Real Shear Thickening Fluid (STF) Flow in Converging-Diverging Channels: Analytical and Lattice Boltzmann Study

Experimentally, a Shear Thickening Fluid (STF) combines parts-wise Newtonian, shear thinning, and shear thickening regions in the viscosity-shear rate plot. The flow characteristics of the STF fluids through the complex geometries of narrow space are essential in developing impact-resistant systems. Here, we have used the mesoscopic numerical simulation technique, the Lattice Boltzmann method (LBM), in a D2Q9 framework to study the flow characteristics of a real shear thickening fluid through converging-diverging channels. In addition, we have developed a theory based on the lubrication assumptions in the shallow cross–section of the channels. We compare the numerical results with the theoretical results for the flow of Newtonian and non-Newtonian fluids through converging-diverging conical channels followed by uniform height channels.
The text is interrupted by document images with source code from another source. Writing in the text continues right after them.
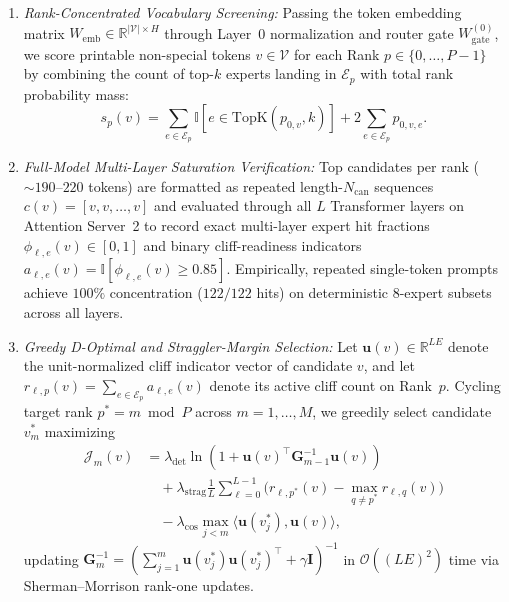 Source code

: \documentclass[11pt,a4paper]{article}
\renewcommand{\_}{\textunderscore\allowbreak}
\theoremstyle{definition}
\theoremstyle{remark}
\begin{document}
\begin{enumerate}
  \item \emph{Rank-Concentrated Vocabulary Screening:} Passing the token embedding matrix $W_{\mathrm{emb}} \in \mathbb{R}^{|\mathcal{V}| \times H}$ through Layer~0 normalization and router gate $W_{\mathrm{gate}}^{(0)}$, we score printable non-special tokens $v \in \mathcal{V}$ for each Rank $p \in \{0, \dots, P-1\}$ by combining the count of top-$k$ experts landing in $\mathcal{E}_p$ with total rank probability mass:
  \begin{equation}
    s_p(v) = \sum_{e \in \mathcal{E}_p} \mathbb{I}[e \in \mathrm{TopK}(p_{0, v}, k)] + 2 \sum_{e \in \mathcal{E}_p} p_{0, v, e}.
  \end{equation}
  \item \emph{Full-Model Multi-Layer Saturation Verification:} Top candidates per rank ($\sim 190$--$220$ tokens) are formatted as repeated length-$N_{\mathrm{can}}$ sequences $c(v) = [v, v, \dots, v]$ and evaluated through all $L$ Transformer layers on Attention Server~2 to record exact multi-layer expert hit fractions $\phi_{\ell, e}(v) \in [0, 1]$ and binary cliff-readiness indicators $a_{\ell, e}(v) = \mathbb{I}[\phi_{\ell, e}(v) \ge 0.85]$. Empirically, repeated single-token prompts achieve $100\%$ concentration ($122/122$ hits) on deterministic 8-expert subsets across all layers.
  \item \emph{Greedy D-Optimal and Straggler-Margin Selection:} Let $\mathbf{u}(v) \in \mathbb{R}^{L E}$ denote the unit-normalized cliff indicator vector of candidate $v$, and let $r_{\ell, p}(v) = \sum_{e \in \mathcal{E}_p} a_{\ell, e}(v)$ denote its active cliff count on Rank~$p$. Cycling target rank $p^* = m \bmod P$ across $m = 1, \dots, M$, we greedily select candidate $v_m^*$ maximizing
  \begin{align}\label{eq:d_optimal}
    \mathcal{J}_m(v) &= \lambda_{\mathrm{det}} \ln\!\left(1 + \mathbf{u}(v)^\top \mathbf{G}_{m-1}^{-1} \mathbf{u}(v)\right) \nonumber\\
    &\quad + \lambda_{\mathrm{strag}} \frac{1}{L} \sum_{\ell=0}^{L-1} \Big(r_{\ell, p^*}(v) - \max_{q \neq p^*} r_{\ell, q}(v)\Big) \nonumber\\
    &\quad - \lambda_{\mathrm{cos}} \max_{j < m} \langle \mathbf{u}(v_j^*), \mathbf{u}(v) \rangle,
  \end{align}
  updating $\mathbf{G}_m^{-1} = (\sum_{j=1}^m \mathbf{u}(v_j^*)\mathbf{u}(v_j^*)^\top + \gamma \mathbf{I})^{-1}$ in $\mathcal{O}((LE)^2)$ time via Sherman--Morrison rank-one updates.
\end{enumerate}
\end{document}
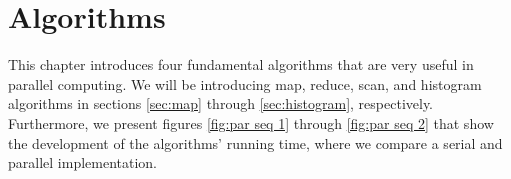 \chapter{Algorithms}
\label{chap:algorithms}

This chapter introduces four fundamental algorithms that are very useful in parallel computing.
We will be introducing map, reduce, scan, and histogram algorithms in sections \ref{sec:map} through \ref{sec:histogram}, respectively.
Furthermore, we present figures \ref{fig:par seq 1} through \ref{fig:par seq 2} that show the development of the algorithms' running time, where we compare a serial and parallel implementation.

%      
%      

%      
%      








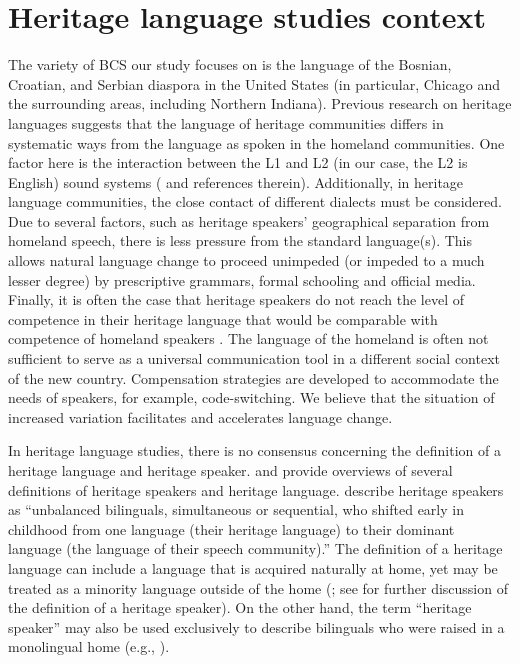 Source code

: \documentclass[output=paper,modfonts,newtxmath,hidelinks,]{langscibook}
\begin{document}
\section{Heritage language studies context}\label{sec:mihajlovic:2}

The variety of BCS our study focuses on is the language of the Bosnian, Croatian, and Serbian diaspora in the United States (in particular, Chicago and the surrounding areas, including Northern Indiana). Previous research on heritage languages suggests that the language of heritage communities differs in systematic ways from the language as spoken in the homeland communities. One factor here is the interaction between the L1 and L2 (in our case, the L2 is English) sound systems (\citealt{Polinsky2018} and references therein). Additionally, in heritage language communities, the close contact of different dialects must be considered. Due to several factors, such as heritage speakers’ geographical separation from homeland speech, there is less pressure from the standard language(s). This allows natural language change to proceed unimpeded (or impeded to a much lesser degree) by prescriptive grammars, formal schooling and official media. Finally, it is often the case that heritage speakers do not reach the level of competence in their heritage language that would be comparable with competence of homeland speakers \citep{Scontras-etal2015}. The language of the homeland is often not sufficient to serve as a universal communication tool in a different social context of the new country. Compensation strategies are developed to accommodate the needs of speakers, for example, code-switching. We believe that the situation of increased variation facilitates and accelerates language change.



In heritage language studies, there is no consensus concerning the definition of a heritage language and heritage speaker. \citet{Polinsky2018} and \citet{Kelleher2010} provide overviews of several definitions of heritage speakers and heritage language. \citet[1]{Scontras-etal2015} describe heritage speakers as “unbalanced bilinguals, simultaneous or sequential, who shifted early in childhood from one language (their heritage language) to their dominant language (the language of their speech community).” The definition of a heritage language can include a language that is acquired naturally at home, yet may be treated as a minority language outside of the home (\citealt{Polinsky2018}; see \citealt{Kupisch-etal2014} for further discussion of the definition of a heritage speaker). On the other hand, the term “heritage speaker” may also be used exclusively to describe bilinguals who were raised in a monolingual home (e.g., \citealt{Polinsky-Kagan2007}).
\end{document}
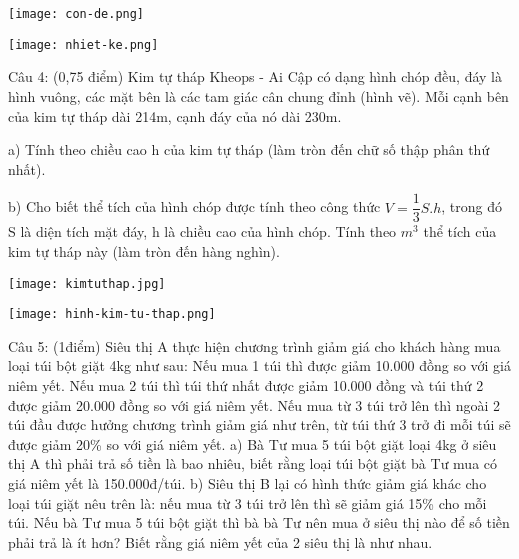 \documentclass[12pt]{article}
\begin{document}
\begin{multicols}{2}
\begin{center}
	\texttt{[image: con-de.png]}
\end{center} 
\columnbreak
\begin{center}
	\texttt{[image: nhiet-ke.png]}
\end{center} 
\end{multicols}

\newline Câu 4: (0,75 điểm) Kim tự tháp Kheops - Ai Cập có dạng hình chóp đều, đáy là hình vuông, các mặt bên là các tam giác cân chung đỉnh (hình vẽ). Mỗi cạnh bên của kim tự tháp dài 214m, cạnh đáy của nó dài 230m.

\newline a) Tính theo chiều cao h của kim tự tháp (làm tròn đến chữ số thập phân thứ nhất).

\newline b) Cho biết thể tích của hình chóp được tính theo công thức $V = \dfrac{1}{3}S.h$, trong đó S là diện tích mặt đáy, h là chiều cao của hình chóp. Tính theo $m^3$ thể tích của kim tự tháp này (làm tròn đến hàng nghìn).

\begin{multicols}{2}
\begin{center}
	\texttt{[image: kimtuthap.jpg]}
\end{center} 
\columnbreak
\begin{center}
	\texttt{[image: hinh-kim-tu-thap.png]}
\end{center} 
\end{multicols}

\newline Câu 5: (1điểm) Siêu thị A thực hiện chương trình giảm giá cho khách hàng mua loại túi bột giặt 4kg như sau: Nếu mua 1 túi thì được giảm 10.000 đồng so với giá niêm yết. Nếu mua 2 túi thì túi thứ nhất được giảm 10.000 đồng và túi thứ 2 được giảm 20.000 đồng so với giá niêm yết. Nếu mua từ 3 túi trở lên thì ngoài 2 túi đầu được hưởng chương trình giảm giá như trên, từ túi thứ 3 trở đi mỗi túi sẽ được giảm 20\% so với giá niêm yết.
\newline a) Bà Tư mua 5 túi bột giặt loại 4kg ở siêu thị A thì phải trả số tiền là bao nhiêu, biết rằng loại túi bột giặt bà Tư mua có giá niêm yết là 150.000đ/túi.
\newline b) Siêu thị B lại có hình thức giảm giá khác cho loại túi giặt nêu trên là: nếu mua từ 3 túi trở lên thì sẽ giảm giá 15\% cho mỗi túi. Nếu bà Tư mua 5 túi bột giặt thì bà bà Tư nên mua ở siêu thị nào để số tiền phải trả là ít hơn? Biết rằng giá niêm yết của 2 siêu thị là như nhau.
\end{document}
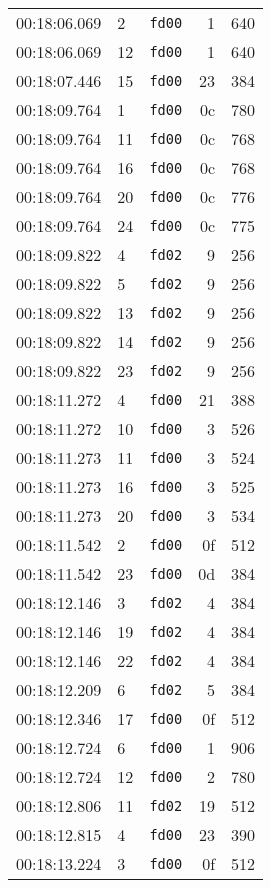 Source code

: \documentclass{article}
\begin{document}
\begin{longtable}{lllrr}
00:18:06.069 & 2 & \texttt{fd00} & 1 & 640 \\
00:18:06.069 & 12 & \texttt{fd00} & 1 & 640 \\
00:18:07.446 & 15 & \texttt{fd00} & 23 & 384 \\
00:18:09.764 & 1 & \texttt{fd00} & 0c & 780 \\
00:18:09.764 & 11 & \texttt{fd00} & 0c & 768 \\
00:18:09.764 & 16 & \texttt{fd00} & 0c & 768 \\
00:18:09.764 & 20 & \texttt{fd00} & 0c & 776 \\
00:18:09.764 & 24 & \texttt{fd00} & 0c & 775 \\
00:18:09.822 & 4 & \texttt{fd02} & 9 & 256 \\
00:18:09.822 & 5 & \texttt{fd02} & 9 & 256 \\
00:18:09.822 & 13 & \texttt{fd02} & 9 & 256 \\
00:18:09.822 & 14 & \texttt{fd02} & 9 & 256 \\
00:18:09.822 & 23 & \texttt{fd02} & 9 & 256 \\
00:18:11.272 & 4 & \texttt{fd00} & 21 & 388 \\
00:18:11.272 & 10 & \texttt{fd00} & 3 & 526 \\
00:18:11.273 & 11 & \texttt{fd00} & 3 & 524 \\
00:18:11.273 & 16 & \texttt{fd00} & 3 & 525 \\
00:18:11.273 & 20 & \texttt{fd00} & 3 & 534 \\
00:18:11.542 & 2 & \texttt{fd00} & 0f & 512 \\
00:18:11.542 & 23 & \texttt{fd00} & 0d & 384 \\
00:18:12.146 & 3 & \texttt{fd02} & 4 & 384 \\
00:18:12.146 & 19 & \texttt{fd02} & 4 & 384 \\
00:18:12.146 & 22 & \texttt{fd02} & 4 & 384 \\
00:18:12.209 & 6 & \texttt{fd02} & 5 & 384 \\
00:18:12.346 & 17 & \texttt{fd00} & 0f & 512 \\
00:18:12.724 & 6 & \texttt{fd00} & 1 & 906 \\
00:18:12.724 & 12 & \texttt{fd00} & 2 & 780 \\
00:18:12.806 & 11 & \texttt{fd02} & 19 & 512 \\
00:18:12.815 & 4 & \texttt{fd00} & 23 & 390 \\
00:18:13.224 & 3 & \texttt{fd00} & 0f & 512 \\

\end{longtable}
\end{document}

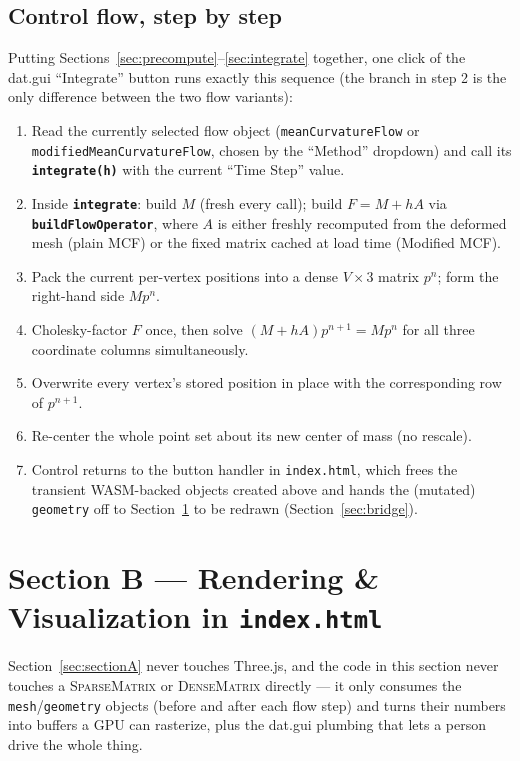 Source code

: \documentclass[11pt]{article}
\newcommand{\code}[1]{\texttt{#1}}
\newcommand{\func}[1]{\texttt{\textbf{#1}}}
\newcommand{\type}[1]{\textsc{#1}}
\begin{document}
\subsection{Control flow, step by step}
\label{sec:controlflow}
Putting Sections~\ref{sec:precompute}--\ref{sec:integrate} together, one click of the
dat.gui ``Integrate'' button runs exactly this sequence (the branch in step 2 is the only
difference between the two flow variants):

\begin{enumerate}[leftmargin=1.8em]
\item Read the currently selected flow object (\code{meanCurvatureFlow} or
  \code{modifiedMeanCurvatureFlow}, chosen by the ``Method'' dropdown) and call its
  \func{integrate(h)} with the current ``Time Step'' value.
\item Inside \func{integrate}: build $M$ (fresh every call); build $F=M+hA$ via
  \func{buildFlowOperator}, where $A$ is either freshly recomputed from the deformed mesh
  (plain MCF) or the fixed matrix cached at load time (Modified MCF).
\item Pack the current per-vertex positions into a dense $V\times3$ matrix $p^{n}$; form the
  right-hand side $Mp^{n}$.
\item Cholesky-factor $F$ once, then solve $(M+hA)p^{n+1}=Mp^{n}$ for all three coordinate
  columns simultaneously.
\item Overwrite every vertex's stored position in place with the corresponding row of
  $p^{n+1}$.
\item Re-center the whole point set about its new center of mass (no rescale).
\item Control returns to the button handler in \code{index.html}, which frees the
  transient WASM-backed objects created above and hands the (mutated) \code{geometry} off
  to Section~\ref{sec:sectionB} to be redrawn (Section~\ref{sec:bridge}).
\end{enumerate}

\section{Section B --- Rendering \& Visualization in \code{index.html}}
\label{sec:sectionB}

Section~\ref{sec:sectionA} never touches Three.js, and the code in this section never
touches a \type{SparseMatrix} or \type{DenseMatrix} directly --- it only consumes the
\code{mesh}/\code{geometry} objects (before and after each flow step) and turns their
numbers into buffers a GPU can rasterize, plus the dat.gui plumbing that lets a person
drive the whole thing.
\end{document}
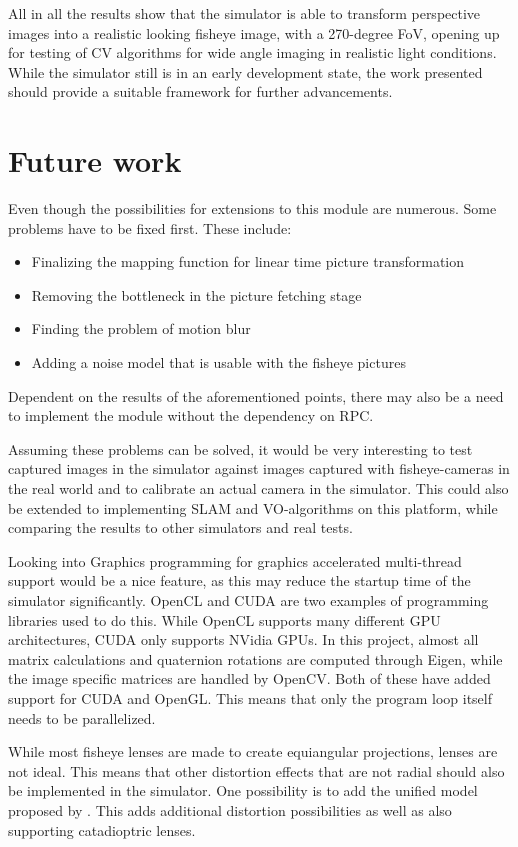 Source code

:All in all the results show that the simulator is able to transform perspective images into a realistic looking fisheye image, with a 270-degree FoV, opening up for testing of CV algorithms for wide angle imaging in realistic light conditions. While the simulator still is in an early development state, the work presented should provide a suitable framework for further advancements.

\section{Future work}

Even though the possibilities for extensions to this module are numerous. Some problems have to be fixed first. These include:
\begin{itemize}
    \item Finalizing the mapping function for linear time picture transformation
    \item Removing the bottleneck in the picture fetching stage
    \item Finding the problem of motion blur
    \item Adding a noise model that is usable with the fisheye pictures
\end{itemize}

Dependent on the results of the aforementioned points, there may also be a need to implement the module without the dependency on RPC.

Assuming these problems can be solved, it would be very interesting to test captured images in the simulator against images captured with fisheye-cameras in the real world and to calibrate an actual camera in the simulator. This could also be extended to implementing SLAM and VO-algorithms on this platform, while comparing the results to other simulators and real tests.

Looking into Graphics programming for graphics accelerated multi-thread support would be a nice feature, as this may reduce the startup time of the simulator significantly. OpenCL and CUDA are two examples of programming libraries used to do this. While OpenCL supports many different GPU architectures, CUDA only supports NVidia GPUs. In this project, almost all matrix calculations and quaternion rotations are computed through Eigen, while the image specific matrices are handled by OpenCV. Both of these have added support for CUDA and OpenGL. This means that only the program loop itself needs to be parallelized.

While most fisheye lenses are made to create equiangular projections, lenses are not ideal. This means that other distortion effects that are not radial should also be implemented in the simulator. One possibility is to add the unified model proposed by \cite{FisheyeKalibration}. This adds additional distortion possibilities as well as also supporting catadioptric lenses.

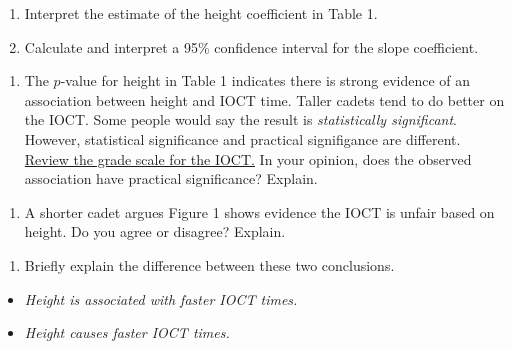 \documentclass[
]{book}
\providecommand{\tightlist}{%
  \setlength{\itemsep}{0pt}\setlength{\parskip}{0pt}}
\begin{document}
\begin{enumerate}
\def\labelenumi{\arabic{enumi}.}
\setcounter{enumi}{4}
\item
  Interpret the estimate of the height coefficient in Table 1.

  \vspace{1in}
\item
  Calculate and interpret a 95\% confidence interval for the slope coefficient.
\end{enumerate}

\vspace{1in}

\newpage

\begin{enumerate}
\def\labelenumi{\arabic{enumi}.}
\setcounter{enumi}{6}
\tightlist
\item
  The \(p\)-value for height in Table 1 indicates there is strong evidence of an association between height and IOCT time. Taller cadets tend to do better on the IOCT. Some people would say the result is \emph{statistically significant}. However, statistical significance and practical signifigance are different. \href{https://en.wikipedia.org/wiki/Indoor_Obstacle_Course_Test}{Review the grade scale for the IOCT.} In your opinion, does the observed association have practical significance? Explain.
\end{enumerate}

\vspace{1in}

\begin{enumerate}
\def\labelenumi{\arabic{enumi}.}
\setcounter{enumi}{7}
\tightlist
\item
  A shorter cadet argues Figure 1 shows evidence the IOCT is unfair based on height. Do you agree or disagree? Explain.
\end{enumerate}

\vspace{1in}

\begin{enumerate}
\def\labelenumi{\arabic{enumi}.}
\setcounter{enumi}{8}
\tightlist
\item
  Briefly explain the difference between these two conclusions.
\end{enumerate}

\begin{itemize}
\item
  \emph{Height is associated with faster IOCT times.}
\item
  \emph{Height causes faster IOCT times.}
\end{itemize}
\end{document}
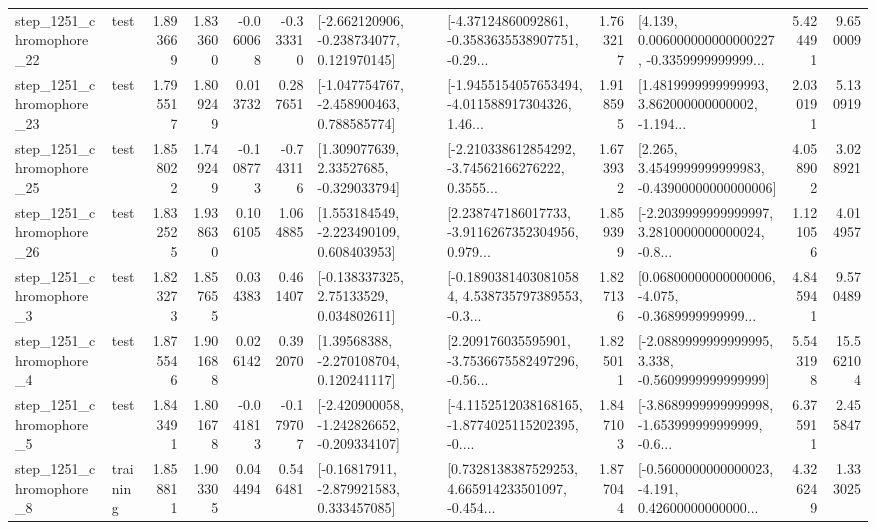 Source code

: \begin{tabular}{llrrrrllrlrr}
 step\_1251\_chromophore\_22 &      test &      1.893669 &    1.833600 &     -0.060068 & -0.333310 &   [-2.662120906, -0.238734077, 0.121970145] &  [-4.37124860092861, -0.3583635538907751, -0.29... &       1.763217 &  [4.139, 0.006000000000000227, -0.3359999999999... &            5.424491 &          9.650009 \\
 step\_1251\_chromophore\_23 &      test &      1.795517 &    1.809249 &      0.013732 &  0.287651 &   [-1.047754767, -2.458900463, 0.788585774] &  [-1.9455154057653494, -4.011588917304326, 1.46... &       1.918595 &  [1.4819999999999993, 3.862000000000002, -1.194... &            2.030191 &          5.130919 \\
 step\_1251\_chromophore\_25 &      test &      1.858022 &    1.749249 &     -0.108773 & -0.743116 &     [1.309077639, 2.33527685, -0.329033794] &  [-2.210338612854292, -3.74562166276222, 0.3555... &       1.673932 &  [2.265, 3.4549999999999983, -0.43900000000000006] &            4.058902 &          3.028921 \\
 step\_1251\_chromophore\_26 &      test &      1.832525 &    1.938630 &      0.106105 &  1.064885 &    [1.553184549, -2.223490109, 0.608403953] &  [2.238747186017733, -3.9116267352304956, 0.979... &       1.859399 &  [-2.2039999999999997, 3.2810000000000024, -0.8... &            1.121056 &          4.014957 \\
  step\_1251\_chromophore\_3 &      test &      1.823273 &    1.857655 &      0.034383 &  0.461407 &     [-0.138337325, 2.75133529, 0.034802611] &  [-0.18903814030810584, 4.538735797389553, -0.3... &       1.827136 &  [0.06800000000000006, -4.075, -0.3689999999999... &            4.845941 &          9.570489 \\
  step\_1251\_chromophore\_4 &      test &      1.875546 &    1.901688 &      0.026142 &  0.392070 &     [1.39568388, -2.270108704, 0.120241117] &  [2.209176035595901, -3.7536675582497296, -0.56... &       1.825011 &  [-2.0889999999999995, 3.338, -0.5609999999999999] &            5.543198 &         15.562104 \\
  step\_1251\_chromophore\_5 &      test &      1.843491 &    1.801678 &     -0.041813 & -0.179707 &  [-2.420900058, -1.242826652, -0.209334107] &  [-4.1152512038168165, -1.8774025115202395, -0.... &       1.847103 &  [-3.8689999999999998, -1.653999999999999, -0.6... &            6.375911 &          2.455847 \\
  step\_1251\_chromophore\_8 &  training &      1.858811 &    1.903305 &      0.044494 &  0.546481 &    [-0.16817911, -2.879921583, 0.333457085] &  [0.7328138387529253, 4.665914233501097, -0.454... &       1.877044 &  [-0.5600000000000023, -4.191, 0.42600000000000... &            4.326249 &          1.333025 \\

\end{tabular}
Numerical results indicate sizable differences in the pressure distribution in the converging-diverging regions. The difference in the theoretical calculations and numerical predictions depends on the viscosity and angle of the converging and diverging sections. Further, we compare the effect of the flow of a real STF through the above channels. We find that the pressure drop is higher near the throat region than the uniform part of the channel, and consequently, shear rates are high. Due to that thickening, fluid flow happens in the throat region, which gets further displaced towards the outlet of the channel. The theory also gives approximately similar predictions as found by the LBM study.